# EXERCISE OBJECTIVE
Work out how many lines in the data hold the word "tokens", and reply with that number only.

▼▼▼

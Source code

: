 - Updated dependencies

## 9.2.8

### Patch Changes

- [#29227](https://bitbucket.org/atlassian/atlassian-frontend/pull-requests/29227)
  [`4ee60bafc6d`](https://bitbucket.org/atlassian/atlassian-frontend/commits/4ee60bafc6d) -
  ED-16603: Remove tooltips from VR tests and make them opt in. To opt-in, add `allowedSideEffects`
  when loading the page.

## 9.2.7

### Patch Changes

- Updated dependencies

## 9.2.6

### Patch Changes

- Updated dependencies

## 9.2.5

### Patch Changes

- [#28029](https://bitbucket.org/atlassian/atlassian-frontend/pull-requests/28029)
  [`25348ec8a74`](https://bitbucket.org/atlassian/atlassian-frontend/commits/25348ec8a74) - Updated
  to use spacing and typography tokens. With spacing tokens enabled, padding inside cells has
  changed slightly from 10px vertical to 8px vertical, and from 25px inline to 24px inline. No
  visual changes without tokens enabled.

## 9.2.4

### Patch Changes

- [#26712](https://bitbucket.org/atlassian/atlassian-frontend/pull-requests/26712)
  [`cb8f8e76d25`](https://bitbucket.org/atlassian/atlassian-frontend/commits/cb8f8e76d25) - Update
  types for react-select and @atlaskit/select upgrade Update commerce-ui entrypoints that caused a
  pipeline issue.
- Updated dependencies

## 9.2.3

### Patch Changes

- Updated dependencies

▲▲▲

# EXERCISE ANSWER
2